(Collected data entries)
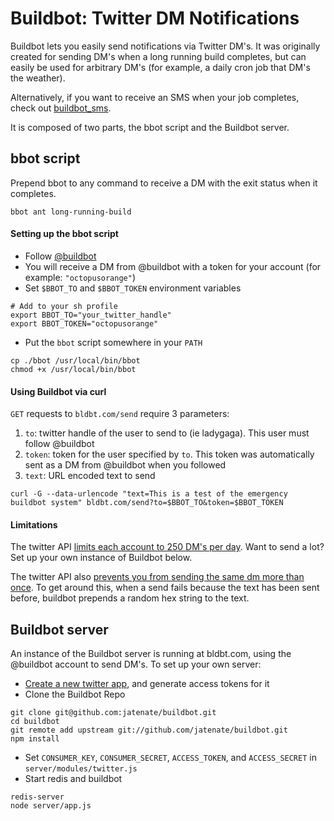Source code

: # Buildbot: Twitter DM Notifications

Buildbot lets you easily send notifications via Twitter DM's. It was originally created for sending DM's when a long running build completes, but can easily be used for arbitrary DM's (for example, a daily cron job that DM's the weather).

Alternatively, if you want to receive an SMS when your job completes, check out [buildbot_sms](https://github.com/jatenate/buildbot_sms).

It is composed of two parts, the bbot script and the Buildbot server.

## bbot script

Prepend bbot to any command to receive a DM with the exit status when it completes.

```
bbot ant long-running-build
```

#### Setting up the bbot script

* Follow [@buildbot](http://www.twitter.com/buildbot)
* You will receive a DM from @buildbot with a token for your account (for example: `"octopusorange"`)
* Set `$BBOT_TO` and `$BBOT_TOKEN` environment variables

```
# Add to your sh profile
export BBOT_TO="your_twitter_handle"
export BBOT_TOKEN="octopusorange"
```

* Put the `bbot` script somewhere in your `PATH`

```
cp ./bbot /usr/local/bin/bbot
chmod +x /usr/local/bin/bbot
```

#### Using Buildbot via curl

`GET` requests to `bldbt.com/send` require 3 parameters:

1. `to`: twitter handle of the user to send to (ie ladygaga). This user must follow @buildbot
2. `token`: token for the user specified by `to`. This token was automatically sent as a DM from @buildbot when you followed
3. `text`: URL encoded text to send

```
curl -G --data-urlencode "text=This is a test of the emergency buildbot system" bldbt.com/send?to=$BBOT_TO&token=$BBOT_TOKEN
```

#### Limitations

The twitter API [limits each account to 250 DM's per day](https://support.twitter.com/articles/15364-about-twitter-limits-update-api-dm-and-following). Want to send a lot? Set up your own instance of Buildbot below.

The twitter API also [prevents you from sending the same dm more than once](https://support.twitter.com/articles/68809). To get around this, when a send fails because the text has been sent before, buildbot prepends a random hex string to the text.



## Buildbot server

An instance of the Buildbot server is running at bldbt.com, using the @buildbot account to send DM's. To set up your own server:

* [Create a new twitter app](https://dev.twitter.com/apps), and generate access tokens for it
* Clone the Buildbot Repo

```
git clone git@github.com:jatenate/buildbot.git
cd buildbot
git remote add upstream git://github.com/jatenate/buildbot.git
npm install
```
* Set `CONSUMER_KEY`, `CONSUMER_SECRET`, `ACCESS_TOKEN`, and `ACCESS_SECRET` in `server/modules/twitter.js`
* Start redis and buildbot

```
redis-server
node server/app.js
```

### What needs to be done
Return the data above unchanged. Pictures are not part of the copy.

### Reply to the task
Source code

: # Buildbot: Twitter DM Notifications

Buildbot lets you easily send notifications via Twitter DM's. It was originally created for sending DM's when a long running build completes, but can easily be used for arbitrary DM's (for example, a daily cron job that DM's the weather).

Alternatively, if you want to receive an SMS when your job completes, check out [buildbot_sms](https://github.com/jatenate/buildbot_sms).

It is composed of two parts, the bbot script and the Buildbot server.

## bbot script

Prepend bbot to any command to receive a DM with the exit status when it completes.

```
bbot ant long-running-build
```

#### Setting up the bbot script

* Follow [@buildbot](http://www.twitter.com/buildbot)
* You will receive a DM from @buildbot with a token for your account (for example: `"octopusorange"`)
* Set `$BBOT_TO` and `$BBOT_TOKEN` environment variables

```
# Add to your sh profile
export BBOT_TO="your_twitter_handle"
export BBOT_TOKEN="octopusorange"
```

* Put the `bbot` script somewhere in your `PATH`

```
cp ./bbot /usr/local/bin/bbot
chmod +x /usr/local/bin/bbot
```

#### Using Buildbot via curl

`GET` requests to `bldbt.com/send` require 3 parameters:

1. `to`: twitter handle of the user to send to (ie ladygaga). This user must follow @buildbot
2. `token`: token for the user specified by `to`. This token was automatically sent as a DM from @buildbot when you followed
3. `text`: URL encoded text to send

```
curl -G --data-urlencode "text=This is a test of the emergency buildbot system" bldbt.com/send?to=$BBOT_TO&token=$BBOT_TOKEN
```

#### Limitations

The twitter API [limits each account to 250 DM's per day](https://support.twitter.com/articles/15364-about-twitter-limits-update-api-dm-and-following). Want to send a lot? Set up your own instance of Buildbot below.

The twitter API also [prevents you from sending the same dm more than once](https://support.twitter.com/articles/68809). To get around this, when a send fails because the text has been sent before, buildbot prepends a random hex string to the text.



## Buildbot server

An instance of the Buildbot server is running at bldbt.com, using the @buildbot account to send DM's. To set up your own server:

* [Create a new twitter app](https://dev.twitter.com/apps), and generate access tokens for it
* Clone the Buildbot Repo

```
git clone git@github.com:jatenate/buildbot.git
cd buildbot
git remote add upstream git://github.com/jatenate/buildbot.git
npm install
```
* Set `CONSUMER_KEY`, `CONSUMER_SECRET`, `ACCESS_TOKEN`, and `ACCESS_SECRET` in `server/modules/twitter.js`
* Start redis and buildbot

```
redis-server
node server/app.js
```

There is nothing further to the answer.